## Exercise description
The expected output is a verbatim reprint of the lines from the beginning of the data that follows through the line that contains "- ~Archery(냉병기 원거리), Gunpowder(화약".
[Material for the task — start]
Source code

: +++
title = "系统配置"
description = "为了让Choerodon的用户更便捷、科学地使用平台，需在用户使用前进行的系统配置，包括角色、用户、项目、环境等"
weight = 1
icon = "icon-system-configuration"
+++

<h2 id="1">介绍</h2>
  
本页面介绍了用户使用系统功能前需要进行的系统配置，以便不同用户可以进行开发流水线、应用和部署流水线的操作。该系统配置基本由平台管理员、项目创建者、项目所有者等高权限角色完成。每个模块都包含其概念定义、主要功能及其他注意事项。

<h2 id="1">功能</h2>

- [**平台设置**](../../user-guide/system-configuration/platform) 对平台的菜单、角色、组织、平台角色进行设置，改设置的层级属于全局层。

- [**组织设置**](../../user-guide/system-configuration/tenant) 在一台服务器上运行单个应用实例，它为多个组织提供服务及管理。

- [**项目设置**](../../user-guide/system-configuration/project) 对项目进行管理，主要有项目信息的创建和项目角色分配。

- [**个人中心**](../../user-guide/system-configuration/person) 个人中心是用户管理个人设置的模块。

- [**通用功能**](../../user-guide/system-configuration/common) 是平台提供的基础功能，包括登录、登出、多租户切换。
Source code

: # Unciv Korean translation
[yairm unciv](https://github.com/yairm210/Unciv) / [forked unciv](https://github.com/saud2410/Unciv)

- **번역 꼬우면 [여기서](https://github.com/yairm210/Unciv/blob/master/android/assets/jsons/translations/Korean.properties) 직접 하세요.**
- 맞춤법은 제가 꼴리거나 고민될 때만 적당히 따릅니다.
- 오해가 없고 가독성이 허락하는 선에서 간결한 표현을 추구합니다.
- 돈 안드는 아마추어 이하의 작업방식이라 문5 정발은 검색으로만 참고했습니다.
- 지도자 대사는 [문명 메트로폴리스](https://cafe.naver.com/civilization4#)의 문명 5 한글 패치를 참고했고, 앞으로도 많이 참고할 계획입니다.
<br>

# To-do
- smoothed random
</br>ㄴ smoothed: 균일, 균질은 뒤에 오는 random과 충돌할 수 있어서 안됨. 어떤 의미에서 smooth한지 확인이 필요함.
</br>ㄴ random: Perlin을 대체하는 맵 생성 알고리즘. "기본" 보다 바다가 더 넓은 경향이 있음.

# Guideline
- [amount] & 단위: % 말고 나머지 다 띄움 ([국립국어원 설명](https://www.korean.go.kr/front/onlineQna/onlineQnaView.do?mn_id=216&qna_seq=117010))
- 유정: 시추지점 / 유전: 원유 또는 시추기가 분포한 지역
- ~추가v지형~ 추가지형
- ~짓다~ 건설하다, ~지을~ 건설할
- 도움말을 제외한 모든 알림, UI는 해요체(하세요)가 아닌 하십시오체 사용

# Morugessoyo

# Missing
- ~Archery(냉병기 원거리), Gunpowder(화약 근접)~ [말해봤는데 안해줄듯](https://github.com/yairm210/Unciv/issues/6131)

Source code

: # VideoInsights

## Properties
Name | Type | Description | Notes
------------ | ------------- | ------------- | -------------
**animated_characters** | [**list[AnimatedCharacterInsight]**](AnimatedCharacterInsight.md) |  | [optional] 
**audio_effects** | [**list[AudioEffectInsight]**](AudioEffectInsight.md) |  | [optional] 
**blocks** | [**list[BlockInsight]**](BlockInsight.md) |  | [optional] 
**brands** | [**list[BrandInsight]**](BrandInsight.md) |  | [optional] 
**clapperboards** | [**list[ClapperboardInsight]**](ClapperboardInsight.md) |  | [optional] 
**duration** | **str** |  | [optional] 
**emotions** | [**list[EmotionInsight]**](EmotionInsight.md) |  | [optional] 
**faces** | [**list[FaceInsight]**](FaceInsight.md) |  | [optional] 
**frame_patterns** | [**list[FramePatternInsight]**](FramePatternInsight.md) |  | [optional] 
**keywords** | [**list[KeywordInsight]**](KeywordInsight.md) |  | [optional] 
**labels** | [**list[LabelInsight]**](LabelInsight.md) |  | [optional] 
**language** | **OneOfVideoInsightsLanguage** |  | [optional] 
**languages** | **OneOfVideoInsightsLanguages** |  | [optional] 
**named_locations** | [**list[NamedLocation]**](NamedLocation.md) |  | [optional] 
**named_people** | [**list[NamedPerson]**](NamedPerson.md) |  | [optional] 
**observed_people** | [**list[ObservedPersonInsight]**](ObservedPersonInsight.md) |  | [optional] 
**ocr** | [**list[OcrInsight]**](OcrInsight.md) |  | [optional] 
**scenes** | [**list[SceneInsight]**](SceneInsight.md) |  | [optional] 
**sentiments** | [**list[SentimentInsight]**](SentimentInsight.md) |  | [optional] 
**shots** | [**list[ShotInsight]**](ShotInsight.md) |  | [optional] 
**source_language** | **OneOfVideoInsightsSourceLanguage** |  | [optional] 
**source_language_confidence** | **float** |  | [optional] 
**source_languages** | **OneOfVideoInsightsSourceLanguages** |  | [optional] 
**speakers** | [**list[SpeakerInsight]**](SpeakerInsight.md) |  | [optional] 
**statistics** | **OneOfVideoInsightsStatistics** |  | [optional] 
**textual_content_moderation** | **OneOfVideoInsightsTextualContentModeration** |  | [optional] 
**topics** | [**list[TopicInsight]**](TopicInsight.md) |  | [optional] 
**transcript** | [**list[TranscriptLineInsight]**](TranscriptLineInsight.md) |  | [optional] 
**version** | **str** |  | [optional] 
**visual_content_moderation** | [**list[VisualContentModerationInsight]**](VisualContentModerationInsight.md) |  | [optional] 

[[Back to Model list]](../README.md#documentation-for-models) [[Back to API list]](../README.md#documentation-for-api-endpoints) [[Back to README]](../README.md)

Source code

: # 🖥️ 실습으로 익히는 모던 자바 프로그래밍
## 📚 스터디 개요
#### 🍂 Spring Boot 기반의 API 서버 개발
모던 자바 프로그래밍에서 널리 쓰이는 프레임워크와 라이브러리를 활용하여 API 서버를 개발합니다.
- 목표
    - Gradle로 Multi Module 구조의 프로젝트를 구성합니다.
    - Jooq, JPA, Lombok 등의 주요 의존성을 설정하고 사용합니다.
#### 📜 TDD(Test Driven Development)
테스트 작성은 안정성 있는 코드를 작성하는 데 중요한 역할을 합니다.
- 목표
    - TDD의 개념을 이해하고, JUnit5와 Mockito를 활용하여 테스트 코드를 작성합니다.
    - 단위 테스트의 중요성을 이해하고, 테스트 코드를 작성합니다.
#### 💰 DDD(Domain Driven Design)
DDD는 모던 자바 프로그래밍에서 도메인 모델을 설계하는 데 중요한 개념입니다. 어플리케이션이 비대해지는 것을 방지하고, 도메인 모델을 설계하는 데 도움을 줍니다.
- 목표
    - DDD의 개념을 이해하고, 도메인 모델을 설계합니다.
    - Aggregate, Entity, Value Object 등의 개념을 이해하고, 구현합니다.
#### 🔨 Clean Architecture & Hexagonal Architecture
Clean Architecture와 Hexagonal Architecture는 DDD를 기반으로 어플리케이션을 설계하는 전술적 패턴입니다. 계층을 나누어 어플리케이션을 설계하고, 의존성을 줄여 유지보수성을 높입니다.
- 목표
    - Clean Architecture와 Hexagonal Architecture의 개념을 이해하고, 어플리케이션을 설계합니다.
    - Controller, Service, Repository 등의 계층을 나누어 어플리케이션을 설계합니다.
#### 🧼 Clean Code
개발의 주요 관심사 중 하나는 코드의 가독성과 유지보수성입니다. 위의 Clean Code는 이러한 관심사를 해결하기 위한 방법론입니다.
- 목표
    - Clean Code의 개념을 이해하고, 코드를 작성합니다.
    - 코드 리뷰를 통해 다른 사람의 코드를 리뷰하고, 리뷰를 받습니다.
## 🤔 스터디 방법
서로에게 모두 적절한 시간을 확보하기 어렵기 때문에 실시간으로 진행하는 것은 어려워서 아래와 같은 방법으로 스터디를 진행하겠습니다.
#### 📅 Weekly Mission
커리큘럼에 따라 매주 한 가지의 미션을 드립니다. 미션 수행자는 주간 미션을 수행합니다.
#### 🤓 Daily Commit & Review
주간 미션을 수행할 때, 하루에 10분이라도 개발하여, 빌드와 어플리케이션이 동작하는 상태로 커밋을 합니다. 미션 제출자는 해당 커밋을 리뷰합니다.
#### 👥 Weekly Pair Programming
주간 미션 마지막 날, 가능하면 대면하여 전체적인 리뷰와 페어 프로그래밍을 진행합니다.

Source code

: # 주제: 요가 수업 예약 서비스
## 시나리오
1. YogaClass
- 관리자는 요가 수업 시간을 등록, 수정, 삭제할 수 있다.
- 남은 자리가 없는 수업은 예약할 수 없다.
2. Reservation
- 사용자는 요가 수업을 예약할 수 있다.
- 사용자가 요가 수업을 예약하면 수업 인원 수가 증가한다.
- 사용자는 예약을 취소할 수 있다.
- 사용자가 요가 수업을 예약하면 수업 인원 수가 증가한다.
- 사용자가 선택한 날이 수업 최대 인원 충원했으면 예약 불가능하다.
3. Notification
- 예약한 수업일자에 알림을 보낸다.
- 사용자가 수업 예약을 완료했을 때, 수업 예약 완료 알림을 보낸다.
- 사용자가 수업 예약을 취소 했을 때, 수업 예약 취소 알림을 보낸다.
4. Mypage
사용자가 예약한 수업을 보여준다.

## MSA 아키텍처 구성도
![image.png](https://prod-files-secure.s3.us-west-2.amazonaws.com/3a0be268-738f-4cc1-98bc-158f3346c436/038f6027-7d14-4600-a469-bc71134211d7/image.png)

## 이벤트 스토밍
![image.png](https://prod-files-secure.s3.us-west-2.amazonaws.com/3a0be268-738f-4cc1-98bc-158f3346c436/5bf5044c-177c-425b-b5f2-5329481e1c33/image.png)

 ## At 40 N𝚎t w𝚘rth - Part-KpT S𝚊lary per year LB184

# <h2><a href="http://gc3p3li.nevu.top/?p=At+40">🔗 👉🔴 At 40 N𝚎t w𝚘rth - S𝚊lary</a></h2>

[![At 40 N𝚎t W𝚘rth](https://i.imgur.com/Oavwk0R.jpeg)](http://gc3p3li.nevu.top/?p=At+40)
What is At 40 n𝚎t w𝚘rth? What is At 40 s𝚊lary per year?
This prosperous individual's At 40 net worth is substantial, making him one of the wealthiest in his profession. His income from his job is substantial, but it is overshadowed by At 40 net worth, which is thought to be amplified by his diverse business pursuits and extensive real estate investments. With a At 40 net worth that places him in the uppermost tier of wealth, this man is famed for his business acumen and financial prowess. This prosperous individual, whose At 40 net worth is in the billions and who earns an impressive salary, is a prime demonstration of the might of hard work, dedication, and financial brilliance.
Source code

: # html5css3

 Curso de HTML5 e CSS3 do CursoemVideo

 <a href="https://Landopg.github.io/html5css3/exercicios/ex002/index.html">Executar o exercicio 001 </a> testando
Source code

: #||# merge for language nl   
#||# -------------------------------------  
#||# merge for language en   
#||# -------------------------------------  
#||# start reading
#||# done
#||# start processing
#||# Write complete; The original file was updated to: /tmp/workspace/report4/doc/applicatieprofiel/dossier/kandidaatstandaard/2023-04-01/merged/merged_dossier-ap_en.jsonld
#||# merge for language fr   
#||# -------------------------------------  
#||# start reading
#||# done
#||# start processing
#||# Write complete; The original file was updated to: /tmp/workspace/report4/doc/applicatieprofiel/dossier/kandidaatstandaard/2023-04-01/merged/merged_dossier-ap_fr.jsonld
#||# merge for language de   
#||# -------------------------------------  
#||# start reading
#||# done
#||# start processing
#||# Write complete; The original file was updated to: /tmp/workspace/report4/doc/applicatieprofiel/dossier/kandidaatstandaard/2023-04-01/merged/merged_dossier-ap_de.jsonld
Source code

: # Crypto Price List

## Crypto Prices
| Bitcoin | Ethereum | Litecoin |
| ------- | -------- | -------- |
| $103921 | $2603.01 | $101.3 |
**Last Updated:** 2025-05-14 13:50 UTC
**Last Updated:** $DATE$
[Material for the task — finish]
## Written solution
Source code

: +++
title = "系统配置"
description = "为了让Choerodon的用户更便捷、科学地使用平台，需在用户使用前进行的系统配置，包括角色、用户、项目、环境等"
weight = 1
icon = "icon-system-configuration"
+++

<h2 id="1">介绍</h2>
  
本页面介绍了用户使用系统功能前需要进行的系统配置，以便不同用户可以进行开发流水线、应用和部署流水线的操作。该系统配置基本由平台管理员、项目创建者、项目所有者等高权限角色完成。每个模块都包含其概念定义、主要功能及其他注意事项。

<h2 id="1">功能</h2>

- [**平台设置**](../../user-guide/system-configuration/platform) 对平台的菜单、角色、组织、平台角色进行设置，改设置的层级属于全局层。

- [**组织设置**](../../user-guide/system-configuration/tenant) 在一台服务器上运行单个应用实例，它为多个组织提供服务及管理。

- [**项目设置**](../../user-guide/system-configuration/project) 对项目进行管理，主要有项目信息的创建和项目角色分配。

- [**个人中心**](../../user-guide/system-configuration/person) 个人中心是用户管理个人设置的模块。

- [**通用功能**](../../user-guide/system-configuration/common) 是平台提供的基础功能，包括登录、登出、多租户切换。
Source code

: # Unciv Korean translation
[yairm unciv](https://github.com/yairm210/Unciv) / [forked unciv](https://github.com/saud2410/Unciv)

- **번역 꼬우면 [여기서](https://github.com/yairm210/Unciv/blob/master/android/assets/jsons/translations/Korean.properties) 직접 하세요.**
- 맞춤법은 제가 꼴리거나 고민될 때만 적당히 따릅니다.
- 오해가 없고 가독성이 허락하는 선에서 간결한 표현을 추구합니다.
- 돈 안드는 아마추어 이하의 작업방식이라 문5 정발은 검색으로만 참고했습니다.
- 지도자 대사는 [문명 메트로폴리스](https://cafe.naver.com/civilization4#)의 문명 5 한글 패치를 참고했고, 앞으로도 많이 참고할 계획입니다.
<br>

# To-do
- smoothed random
</br>ㄴ smoothed: 균일, 균질은 뒤에 오는 random과 충돌할 수 있어서 안됨. 어떤 의미에서 smooth한지 확인이 필요함.
</br>ㄴ random: Perlin을 대체하는 맵 생성 알고리즘. "기본" 보다 바다가 더 넓은 경향이 있음.

# Guideline
- [amount] & 단위: % 말고 나머지 다 띄움 ([국립국어원 설명](https://www.korean.go.kr/front/onlineQna/onlineQnaView.do?mn_id=216&qna_seq=117010))
- 유정: 시추지점 / 유전: 원유 또는 시추기가 분포한 지역
- ~추가v지형~ 추가지형
- ~짓다~ 건설하다, ~지을~ 건설할
- 도움말을 제외한 모든 알림, UI는 해요체(하세요)가 아닌 하십시오체 사용

# Morugessoyo

# Missing
- ~Archery(냉병기 원거리), Gunpowder(화약 근접)~ [말해봤는데 안해줄듯](https://github.com/yairm210/Unciv/issues/6131)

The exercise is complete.